Lycoming was in good company as 69 carefully-selected research projects were presented from 39 institutions. Each poster was evaluated on the students’ ability to clearly articulate the importance of their research and the potential impact of the research to public policy. Hannum and High gained recognition for their poster under the direction of David Andrew, Ph.D., assistant professor of biology.
Hannum, a cell and molecular biology major with minors in psychology and neuroscience, is a 2017-18 Haberberger Fellow, a distinction that will provide support for her to complete a scholarly paper during her senior year at Lycoming. She was previously a Haberberger Research Scholar. Hannum has also been chosen to participate in this year’s Summer Undergraduate Research Internship Program at Hershey Medical Center.
High has secured a summer internship with 1986 Lycoming alumnus Kent Chapman, Ph.D., in his laboratory at the University of North Texas. Majoring in Spanish, as well as in anatomy and physiology, High was recently awarded a scholarship from Phi Kappa Phi for study abroad this coming fall in Madrid.
Creating and funding these kinds of enhanced academic experiences are at the heart of the College’s Campaign for a Greater Lycoming. Since launching the campaign, more than $16 million in gifts, such as the Haberberger scholars and fellowship programs, have supported opportunities for students to conduct undergraduate research. Both High and Hannum worked with Dr. Andrew through a summer research grant.

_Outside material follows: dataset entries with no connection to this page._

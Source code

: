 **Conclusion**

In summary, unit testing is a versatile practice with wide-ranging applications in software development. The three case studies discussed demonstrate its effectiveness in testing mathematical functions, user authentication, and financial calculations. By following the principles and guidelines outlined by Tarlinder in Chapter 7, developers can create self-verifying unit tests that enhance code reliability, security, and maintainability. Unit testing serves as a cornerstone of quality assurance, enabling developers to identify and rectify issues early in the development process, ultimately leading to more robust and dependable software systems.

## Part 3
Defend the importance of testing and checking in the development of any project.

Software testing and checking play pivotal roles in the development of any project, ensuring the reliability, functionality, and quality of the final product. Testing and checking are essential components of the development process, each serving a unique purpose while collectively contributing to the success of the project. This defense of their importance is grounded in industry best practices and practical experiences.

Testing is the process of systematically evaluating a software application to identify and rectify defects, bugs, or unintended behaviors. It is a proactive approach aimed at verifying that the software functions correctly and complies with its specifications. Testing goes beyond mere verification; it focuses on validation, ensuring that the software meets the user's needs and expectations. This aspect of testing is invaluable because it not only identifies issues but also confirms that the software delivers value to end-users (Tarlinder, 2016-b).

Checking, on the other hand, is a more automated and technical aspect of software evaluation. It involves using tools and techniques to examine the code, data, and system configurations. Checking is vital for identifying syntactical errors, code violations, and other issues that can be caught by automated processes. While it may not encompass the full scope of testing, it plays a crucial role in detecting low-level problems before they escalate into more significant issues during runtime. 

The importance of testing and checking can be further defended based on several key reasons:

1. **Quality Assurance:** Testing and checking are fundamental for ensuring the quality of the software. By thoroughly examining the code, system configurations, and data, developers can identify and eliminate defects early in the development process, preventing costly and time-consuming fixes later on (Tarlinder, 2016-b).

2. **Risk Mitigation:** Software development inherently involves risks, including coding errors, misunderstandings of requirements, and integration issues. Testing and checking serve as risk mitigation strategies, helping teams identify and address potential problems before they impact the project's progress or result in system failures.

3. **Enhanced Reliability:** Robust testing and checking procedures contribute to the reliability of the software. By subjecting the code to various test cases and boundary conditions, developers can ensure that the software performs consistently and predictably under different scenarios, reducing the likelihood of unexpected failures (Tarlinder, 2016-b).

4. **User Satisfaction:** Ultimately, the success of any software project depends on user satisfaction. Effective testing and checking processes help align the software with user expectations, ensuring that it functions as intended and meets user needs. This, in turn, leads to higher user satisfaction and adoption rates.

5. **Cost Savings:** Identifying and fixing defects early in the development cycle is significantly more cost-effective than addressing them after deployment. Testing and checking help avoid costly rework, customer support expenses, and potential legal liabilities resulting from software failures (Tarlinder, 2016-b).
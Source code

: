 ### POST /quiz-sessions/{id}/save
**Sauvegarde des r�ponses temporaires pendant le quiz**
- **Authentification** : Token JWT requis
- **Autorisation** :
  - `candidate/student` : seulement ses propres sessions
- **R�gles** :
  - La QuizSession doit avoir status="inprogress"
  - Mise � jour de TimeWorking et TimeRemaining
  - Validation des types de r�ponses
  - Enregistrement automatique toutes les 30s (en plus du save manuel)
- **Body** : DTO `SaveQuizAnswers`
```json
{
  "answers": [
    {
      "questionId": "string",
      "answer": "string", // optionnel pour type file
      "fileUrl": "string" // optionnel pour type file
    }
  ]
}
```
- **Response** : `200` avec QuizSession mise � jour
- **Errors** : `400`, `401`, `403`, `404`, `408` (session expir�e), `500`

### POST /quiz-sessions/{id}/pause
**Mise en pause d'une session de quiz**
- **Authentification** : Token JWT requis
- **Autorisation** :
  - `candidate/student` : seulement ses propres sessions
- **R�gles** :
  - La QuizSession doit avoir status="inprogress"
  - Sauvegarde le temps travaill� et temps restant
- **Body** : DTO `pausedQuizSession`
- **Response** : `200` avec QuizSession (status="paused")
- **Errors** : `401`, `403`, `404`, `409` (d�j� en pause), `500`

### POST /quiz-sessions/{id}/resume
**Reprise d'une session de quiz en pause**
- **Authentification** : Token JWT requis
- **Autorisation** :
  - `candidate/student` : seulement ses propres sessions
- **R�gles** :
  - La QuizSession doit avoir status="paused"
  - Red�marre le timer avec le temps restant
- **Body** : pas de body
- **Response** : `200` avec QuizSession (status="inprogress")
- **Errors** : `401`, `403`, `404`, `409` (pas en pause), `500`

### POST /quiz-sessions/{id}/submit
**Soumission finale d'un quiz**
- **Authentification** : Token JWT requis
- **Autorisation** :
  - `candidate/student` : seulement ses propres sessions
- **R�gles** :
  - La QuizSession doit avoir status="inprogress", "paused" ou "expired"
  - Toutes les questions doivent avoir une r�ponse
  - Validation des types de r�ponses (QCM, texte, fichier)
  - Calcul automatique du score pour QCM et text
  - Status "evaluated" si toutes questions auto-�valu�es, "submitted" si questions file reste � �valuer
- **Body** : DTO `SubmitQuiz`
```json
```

“With the help of Lycoming’s Center for Enhanced Academic Experiences and its faculty mentors, Courtney and Zachary are able to embrace experiential learning opportunities, such as student-faculty research, internships and study abroad,” said Susan Ross, Ph.D., associate provost of experiential learning and professor of sociology. “Scholarships are instrumental in providing the resources necessary to successfully complete these types of opportunities that give students the experience and confidence to pursue academic and professional interests post-graduation.”
Also presenting at the conference was psychology major Krysta Corliss ’17 under the direction of Susan Beery, Ph.D., associate professor of psychology at Lycoming, with the poster “Effectiveness of Family Based Eating Disorder Treatment in a Private Practice Setting: Evidence of Full Recovery.” The research conducted by Corliss and Beery was supported by a grant from the Andrew W. Mellon Foundation to expand research and enhanced academic experiences at Lycoming College. Corliss completed a year-long psychology practicum at Crossroads Counseling, and is a founding member of the Equality Affinity Community House.